> [GOAL OF THE EXERCISE] Copy the data exactly from the line that contains "# Installation" through the line that contains "## Contributing", keeping both end lines and leaving out everything else.

> [MATERIAL FOR THIS TASK]

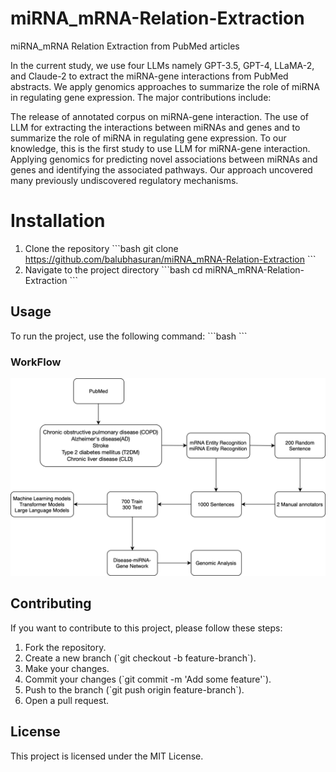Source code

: # miRNA_mRNA-Relation-Extraction
miRNA_mRNA Relation Extraction from PubMed articles

In the current study, we use four LLMs namely GPT-3.5, GPT-4, LLaMA-2, and Claude-2 to extract the miRNA-gene interactions from PubMed abstracts. We apply genomics approaches to summarize the role of miRNA in regulating gene expression. The major contributions include:

The release of annotated corpus on miRNA-gene interaction. 
The use of LLM for extracting the interactions between miRNAs and genes and to summarize the role of miRNA in regulating gene expression. To our knowledge, this is the first study to use LLM for miRNA-gene interaction.
Applying genomics for predicting novel associations between miRNAs and genes and identifying the associated pathways. Our approach uncovered many previously undiscovered regulatory mechanisms.

# Installation
1. Clone the repository
   \`\`\`bash
   git clone https://github.com/balubhasuran/miRNA_mRNA-Relation-Extraction
   \`\`\`
2. Navigate to the project directory
   \`\`\`bash
   cd miRNA_mRNA-Relation-Extraction
   \`\`\`

## Usage
To run the project, use the following command:
\`\`\`bash
\`\`\`


### WorkFlow
![Project Screenshot](Images/Figure_1.png)


## Contributing
If you want to contribute to this project, please follow these steps:
1. Fork the repository.
2. Create a new branch (\`git checkout -b feature-branch\`).
3. Make your changes.
4. Commit your changes (\`git commit -m 'Add some feature'\`).
5. Push to the branch (\`git push origin feature-branch\`).
6. Open a pull request.

## License
This project is licensed under the MIT License.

> [COMPLETED EXERCISE]
# Installation
1. Clone the repository
   \`\`\`bash
   git clone https://github.com/balubhasuran/miRNA_mRNA-Relation-Extraction
   \`\`\`
2. Navigate to the project directory
   \`\`\`bash
   cd miRNA_mRNA-Relation-Extraction
   \`\`\`

## Usage
To run the project, use the following command:
\`\`\`bash
\`\`\`


### WorkFlow
![Project Screenshot](Images/Figure_1.png)


## Contributing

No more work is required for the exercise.